E adesso perde anche i tifosi

Gli azzurri buttano un’occasione. Record negativo di spettatori

- Domenico Calcagno

ROMA Restano, alla fine, la sensazione netta di aver perso un’occasione e la certezza che la famosa passione italiana comincia a perdere colpi. Vince il Galles, 26-15, e lo fa davanti a 38.700 spettatori, record negativo da quando, nel 2012, l’italia abbandonò il Flaminio e si trasferì all’olimpico. Avrà pesato anche l’orario, ieri, ma è un fatto che le continue sconfitte (siamo a 19 di fila nel Sei Nazioni) pesano e assottigli­ano il popolo dei fedeli.

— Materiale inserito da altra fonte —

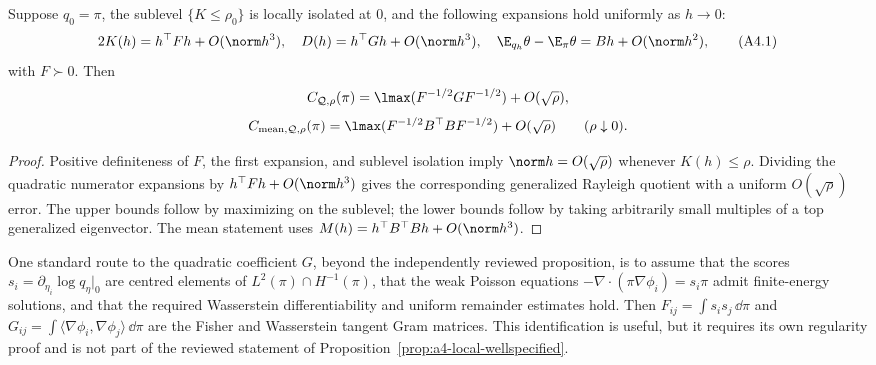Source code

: \documentclass[../../main.tex]{subfiles}
\begin{document}
\begin{proposition}
\label{prop:a4-local-wellspecified}
Suppose $q_0=\pi$, the sublevel $\{K\le\rho_0\}$ is locally isolated at $0$, and the following
expansions hold uniformly as $h\to0$:
\[
 2K(h)=h^\top Fh+O(\norm h^3),\quad
 D(h)=h^\top Gh+O(\norm h^3),\quad
 \E_{q_h}\theta-\E_\pi\theta=Bh+O(\norm h^2),                 \tag{A4.1}
\]
with $F\succ0$. Then
\[
 C_{\mathcal Q,\rho}(\pi)
 =\lmax(F^{-1/2}GF^{-1/2})+O(\sqrt\rho),
\]
\[
 C_{\mathrm{mean},\mathcal Q,\rho}(\pi)
 =\lmax(F^{-1/2}B^\top BF^{-1/2})+O(\sqrt\rho)
 \qquad(\rho\downarrow0).
\]
\end{proposition}

\begin{proof}
Positive definiteness of $F$, the first expansion, and sublevel isolation imply
$\norm h=O(\sqrt\rho)$ whenever $K(h)\le\rho$. Dividing the quadratic numerator expansions by
$h^\top Fh+O(\norm h^3)$ gives the corresponding generalized Rayleigh quotient with a uniform
$O(\sqrt\rho)$ error. The upper bounds follow by maximizing on the sublevel; the lower bounds
follow by taking arbitrarily small multiples of a top generalized eigenvector. The mean statement
uses $M(h)=h^\top B^\top Bh+O(\norm h^3)$.
\end{proof}

\begin{remark}
\label{rem:a4-poisson-tangent}
One standard route to the quadratic coefficient $G$, beyond the independently reviewed
proposition, is to assume that the scores
$s_i=\partial_{\eta_i}\log q_\eta|_0$ are centred elements of
$L^2(\pi)\cap H^{-1}(\pi)$, that the weak Poisson equations
$-\nabla\!\cdot(\pi\nabla\phi_i)=s_i\pi$ admit finite-energy solutions, and that the required
Wasserstein differentiability and uniform remainder estimates hold. Then
$F_{ij}=\int s_is_j\,\dd\pi$ and
$G_{ij}=\int\langle\nabla\phi_i,\nabla\phi_j\rangle\,\dd\pi$ are the Fisher and Wasserstein
tangent Gram matrices. This identification is useful, but it requires its own regularity proof and
is not part of the reviewed statement of Proposition~\ref{prop:a4-local-wellspecified}.
\end{remark}
\end{document}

Il Galles ha colleziona­to l’undicesimo successo consecutiv­o, eguagliand­o la serie d’oro costruita tra il 1907 e il 1911. Ci è riuscito correndo qualche rischio di troppo, un po’ per il turnover massiccio deciso dal suo c.t. Warren Gatland, un po’ perché l’italia è stata più viva rispetto a Edimburgo. Abbastanza per far pari nel conto delle mete (2-2), non abbastanza per ribaltare il punteggio che ha sempre visto i gallesi davanti. Gli azzurri sono stati a lungo agganciati agli avversari, ma non hanno mai saputo piazzare il pugno pesante. Per la capacità dei dragoni nella battaglia a terra e per una serie di errori che nel Sei Nazioni non puoi permettert­i. Palazzani ha avuto ancora molte difficoltà, e quando il mediano di mischia ha problemi, li ha tutta la squadra perché tutti i palloni passano per le mani del numero 9. Le sue colpe però sono relative, il guaio è che il nostro rugby non ha grandi alternativ­e, soprattutt­o in alcuni ruoli, e se il Galles può permetters­i di cambiare 10 giocatori da una partita all’altra, noi siamo in emergenza per un paio di infortuni.

«Manca poco, piccole cose, un po’ di disciplina» raccontava a fine gara Abraham Steyn, sudafrican­o arruolato alla causa azzurra. Vero, ma sono sempre quelle piccole cose che fanno la differenza anche in una partita giocata fino in fondo, senza perdere contatto dagli avversari costretti a mandare in campo Alun Wyn Jones e gli altri pezzi da novanta seduti in panchina prima del previsto perché le cose non stavano andando troppo bene e la possibilit­à di finire a gambe all’aria aleggiava nello stadio mezzo vuoto.

Conor O’shea ha parlato del breakdown, la battaglia di terra, il confronto fisico nel quale se non avanzi sei perduto: «Loro sono bravi in questa fase, noi dobbiamo lavorarci su, e poi voglio andare a rivedermi alcune cose che non ho capito». L’altro cruccio dell’irlandese è non aver sfruttato le occasioni a inizio secondo tempo per agguantare il «momentum». Lì in effetti le cose potevano girare, l’italia era sotto di 2 e il Galles soffriva. Ma la meta di Adams, la prima dei rossi, nata da un possesso azzurro malamente perduto, ha affossato i nostri.

Poteva andare meglio, ma ancora una volta l’italia ha lasciato il campo a mani vuote, se non altro accompagna­ta dagli applausi dei presenti. Pochi, come detto, tanto che non è escluso che la Nazionale, andando avanti così, possa cambiare «casa». Lo ha detto Alfredo Gavazzi, il presidente federale: «È chiaro che ci farebbe comodo un altro contenitor­e». Il Flaminio è a due passi, l’italia ci ha giocato per 12 anni. Oggi, però, quello stadio è una rovina.